Pressure is mounting on rich countries, called upon to finance efforts to protect the biodiversity of developing countries with a fund to implement the “peace with nature pact” being negotiated in Montreal. Developed countries, including Canada, oppose it.
Mobilization of resources, as the participants of the 15th United Nations Conference on Biodiversity call it, is on everyone’s lips, the real red thread of a summit which must lead to an agreement ambitious enough to stop the destruction of the planet. and its resources by 2030.
To achieve this, 193 countries have been debating in detail in Montreal since December 3 in order to agree on some twenty objectives to save ecosystems: protect 30% of land and seas, reduce pesticides by half, restore between 20 % and 30% of degraded land, etc.

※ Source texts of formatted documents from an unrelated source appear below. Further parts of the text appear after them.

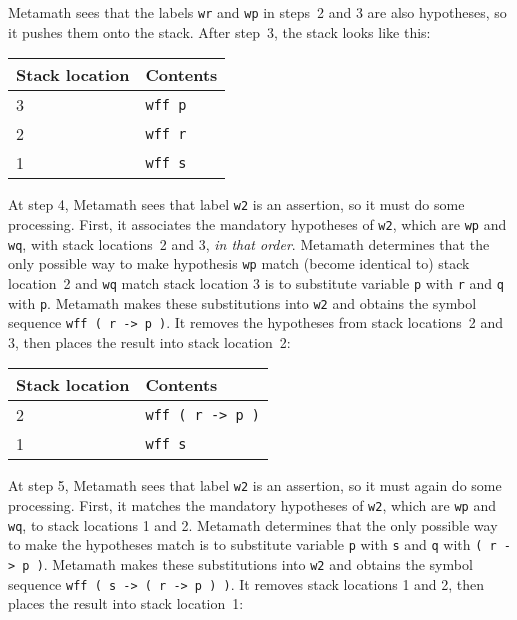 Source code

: Metamath sees that the labels \texttt{wr} and \texttt{wp} in steps~2 and 3 are also
hypotheses, so it pushes them onto the stack.  After step~3, the stack looks
like
this:

\begin{center}\begin{tabular}{|l|l|}\hline
{Stack location} & {Contents} \\ \hline \hline
3 & \texttt{wff p} \\ \hline
2 & \texttt{wff r} \\ \hline
1 & \texttt{wff s} \\ \hline
\end{tabular}\end{center}

At step 4, Metamath sees that label \texttt{w2} is an assertion, so it must do
some processing.  First, it associates the mandatory hypotheses of \texttt{w2},
which are \texttt{wp} and \texttt{wq}, with stack locations~2 and 3, {\em in that
order}. Metamath determines that the only possible way
to make hypothesis \texttt{wp} match (become identical to) stack location~2 and
\texttt{wq} match stack location 3 is to substitute variable \texttt{p} with \texttt{r}
and \texttt{q} with \texttt{p}.  Metamath makes these substitutions into \texttt{w2} and
obtains the symbol sequence \texttt{wff ( r -> p )}.  It removes the hypotheses
from stack locations~2 and 3, then places the result into stack location~2:

\begin{center}\begin{tabular}{|l|l|}\hline
{Stack location} & {Contents} \\ \hline \hline
2 & \texttt{wff ( r -> p )} \\ \hline
1 & \texttt{wff s} \\ \hline
\end{tabular}\end{center}

At step 5, Metamath sees that label \texttt{w2} is an assertion, so it must again
do some processing.  First, it matches the mandatory hypotheses of \texttt{w2},
which are \texttt{wp} and \texttt{wq}, to stack locations 1 and 2.
Metamath determines that the only possible way to make the
hypotheses match is to substitute variable \texttt{p} with \texttt{s} and \texttt{q} with
\texttt{( r -> p )}.  Metamath makes these substitutions into \texttt{w2} and obtains
the symbol
sequence \texttt{wff ( s -> ( r -> p ) )}.  It removes stack
locations 1 and 2, then places the result into stack location~1:

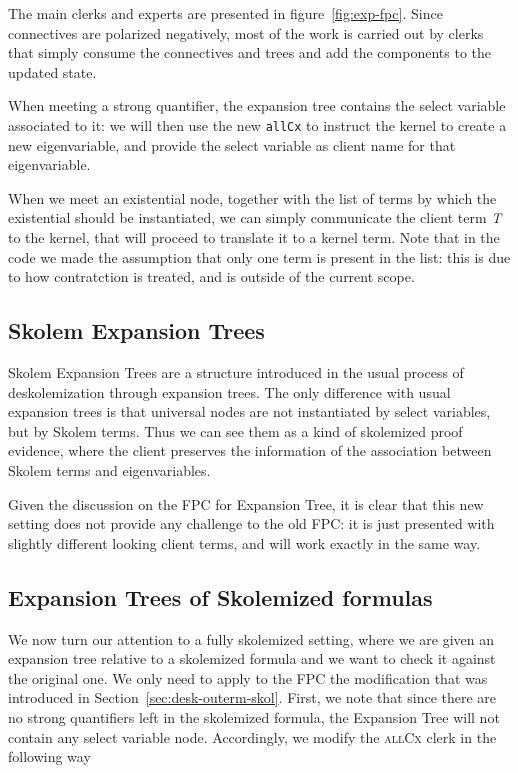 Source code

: \documentclass[a4paper,USenglish]{lipics-v2018}
\begin{document}
{The main clerks and experts are presented in
figure~\ref{fig:exp-fpc}. Since connectives are polarized negatively,
most of the work is carried out by clerks that simply consume the
connectives and trees and add the components to the updated state.

When meeting a strong quantifier, the expansion tree contains the
select variable associated to it: we will then use the new
\texttt{allCx} to instruct the kernel to create a new eigenvariable,
and provide the select variable as client name for that eigenvariable.

When we meet an existential node, together with the list of terms by
which the existential should be instantiated, we can simply
communicate the client term \emph{T} to the kernel, that will proceed
to translate it to a kernel term. Note that in the code we made the
assumption that only one term is present in the list: this is due to
how contratction is treated, and is outside of the current scope.

\subsection{Skolem Expansion Trees}
Skolem Expansion Trees are a structure introduced in the usual process
of deskolemization through expansion trees. The only difference with
usual expansion trees is that universal nodes are not instantiated by
select variables, but by Skolem terms.
%
Thus we can see them as a kind of skolemized proof evidence, where the
client preserves the information of the association between Skolem
terms and eigenvariables.

Given the discussion on the FPC for Expansion Tree, it is clear that
this new setting does not provide any challenge to the old FPC: it is
just presented with slightly different looking client terms, and will
work exactly in the same way.

\subsection{Expansion Trees of Skolemized formulas}
We now turn our attention to a fully skolemized setting, where we are
given an expansion tree relative to a skolemized formula and we want
to check it against the original one.
%
We only need to apply to the FPC the modification that was introduced
in Section~\ref{sec:desk-outerm-skol}. First, we note that since there
are no strong quantifiers left in the skolemized formula, the
Expansion Tree will not contain any select variable node.
%
Accordingly, we modify the \textsc{allCx} clerk in the following way

}
\end{document}

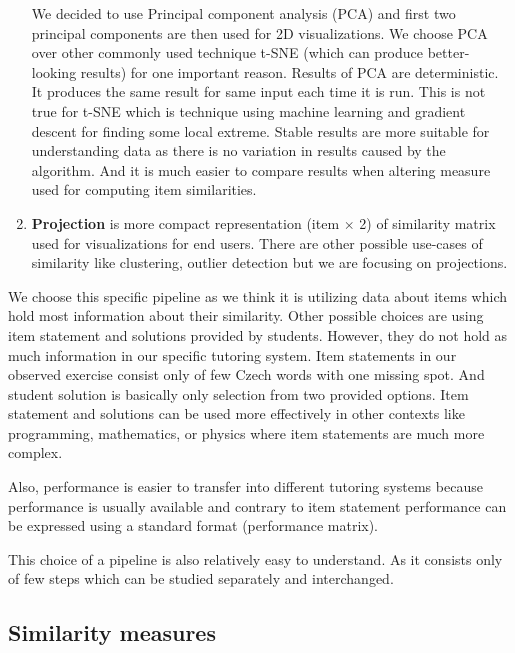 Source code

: \documentclass[
  digital, %
  table,   %
  nolof,     %
  nolot,     %
  nocover,
  color,
  final, %
]{fithesis3}
\begin{document}
\begin{enumerate}

    We decided to use Principal component analysis (PCA) and first two principal components are then used for 2D visualizations. We choose PCA over other commonly used technique t-SNE (which can produce better-looking results) for one important reason. Results of PCA are deterministic. It produces the same result for same input each time it is run. This is not true for t-SNE which is technique using machine learning and gradient descent for finding some local extreme. Stable results are more suitable for understanding data as there is no variation in results caused by the algorithm. And it is much easier to compare results when altering measure used for computing item similarities.

  \item
    \textbf{Projection} is more compact representation (item $\times$ 2) of similarity matrix used for visualizations for end users. There are other possible use-cases of similarity like clustering, outlier detection but we are focusing on projections.
\end{enumerate}


We choose this specific pipeline as we think it is utilizing data about items which hold most information about their similarity. Other possible choices are using item statement and solutions provided by students. However, they do not hold as much information in our specific tutoring system. Item statements in our observed exercise consist only of few Czech words with one missing spot. And student solution is basically only selection from two provided options. Item statement and solutions can be used more effectively in other contexts like programming, mathematics, or physics where item statements are much more complex.

Also, performance is easier to transfer into different tutoring systems because performance is usually available and contrary to item statement performance can be expressed using a standard format (performance matrix).

This choice of a pipeline is also relatively easy to understand. As it consists only of few steps which can be studied separately and interchanged.


\subsection{Similarity measures}\label{similarity-measures}
\end{document}
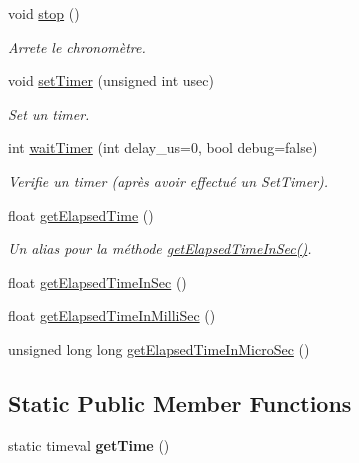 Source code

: \begin{DoxyCompactItemize}
\mbox{\label{classutils_1_1Chronometer_ab5884be726059e187292392b76ba63e3}} 
void \hyperlink{classutils_1_1Chronometer_ab5884be726059e187292392b76ba63e3}{stop} ()
\begin{DoxyCompactList}\small\item\em Arrete le chronomètre. \end{DoxyCompactList}\item 
\mbox{\label{classutils_1_1Chronometer_a1dbc0872c71691197c8b4791c6ef3077}} 
void \hyperlink{classutils_1_1Chronometer_a1dbc0872c71691197c8b4791c6ef3077}{set\+Timer} (unsigned int usec)
\begin{DoxyCompactList}\small\item\em Set un timer. \end{DoxyCompactList}\item 
int \hyperlink{classutils_1_1Chronometer_a821bfe0e70f7b50199557667c08dbb67}{wait\+Timer} (int delay\+\_\+us=0, bool debug=false)
\begin{DoxyCompactList}\small\item\em Verifie un timer (après avoir effectué un Set\+Timer). \end{DoxyCompactList}\item 
float \hyperlink{classutils_1_1Chronometer_acf0f4b7283770941a7d3e134160790de}{get\+Elapsed\+Time} ()
\begin{DoxyCompactList}\small\item\em Un alias pour la méthode \hyperlink{classutils_1_1Chronometer_a935aa20dd1791cfc8aec203a8838598d}{get\+Elapsed\+Time\+In\+Sec()}. \end{DoxyCompactList}\item 
float \hyperlink{classutils_1_1Chronometer_a935aa20dd1791cfc8aec203a8838598d}{get\+Elapsed\+Time\+In\+Sec} ()
\item 
float \hyperlink{classutils_1_1Chronometer_aecf9f2e3ced9629be0a03b3ecf0ee01a}{get\+Elapsed\+Time\+In\+Milli\+Sec} ()
\item 
unsigned long long \hyperlink{classutils_1_1Chronometer_a8c641a39ccca4bf655bb09d9c1cd8d9b}{get\+Elapsed\+Time\+In\+Micro\+Sec} ()
\end{DoxyCompactItemize}
\subsection*{Static Public Member Functions}
\begin{DoxyCompactItemize}
\item 
\mbox{\label{classutils_1_1Chronometer_a4f4e58c494682a60b6cc7163ab9206b7}} 
static timeval {\bfseries get\+Time} ()
\end{DoxyCompactItemize}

Dozens of countries, led by Brazil, India, Indonesia and Africa, are calling in unison for financial subsidies of at least $100 billion a year, or 1% of global GDP until 2030, to implement this peace pact with nature. Ten times more than the current amounts of aid and as much as those promised for the fight against global warming.
To accommodate these sums, the South wants to see the creation of a new global fund for biodiversity. The current context is much more favorable there, notes the co-chairman of the negotiations, Basile Van Havre, after obtaining a fund in November intended to compensate for the climate damage already suffered by poor countries.
Use existing funds
But the idea of an umpteenth fund does not appeal to rich countries, which want to favor a reform of existing financial flows.
The countries of the North understand that ambition must be accompanied by financial resources and have understood the need to have access to sources of financing that are transparent, predictable and accessible, assured the Canadian Minister for the Environment Steven Guilbeault, during of a press conference, halfway through the summit, which is being held until December 19.
“But creating a new fund could take years, he argued, citing the seven years spent setting up the current Global Environment Facility (GEF). It would be preferable to use existing funds and pursue the alignment of global finance. This is what we are going to work on, he added, taking up the argument also put forward by the European Union.”
On the other hand, we have to agree on the fact that it cannot only be public money, he declared, and look […] at all the sources of financing: private, philanthropic, public as well as the World Bank, the IMF and other development banks.
“In the end, there is far too little money on the table, which is one of the main reasons why the conversation is difficult, analyzes Anna Ogniewska, adviser at Greenpeace.Getting things done requires much more meaningful commitments from the EU and European governments.”
“We believe all targets can be accepted, said COP15 President Huang Runqiu, China’s Minister of Ecology and Environment.”
COP15 has not yet recorded any major progress one week before the end of the negotiations. However, the ambitions must be achievable, continues the minister. It must be ensured that the framework can be applied in the field.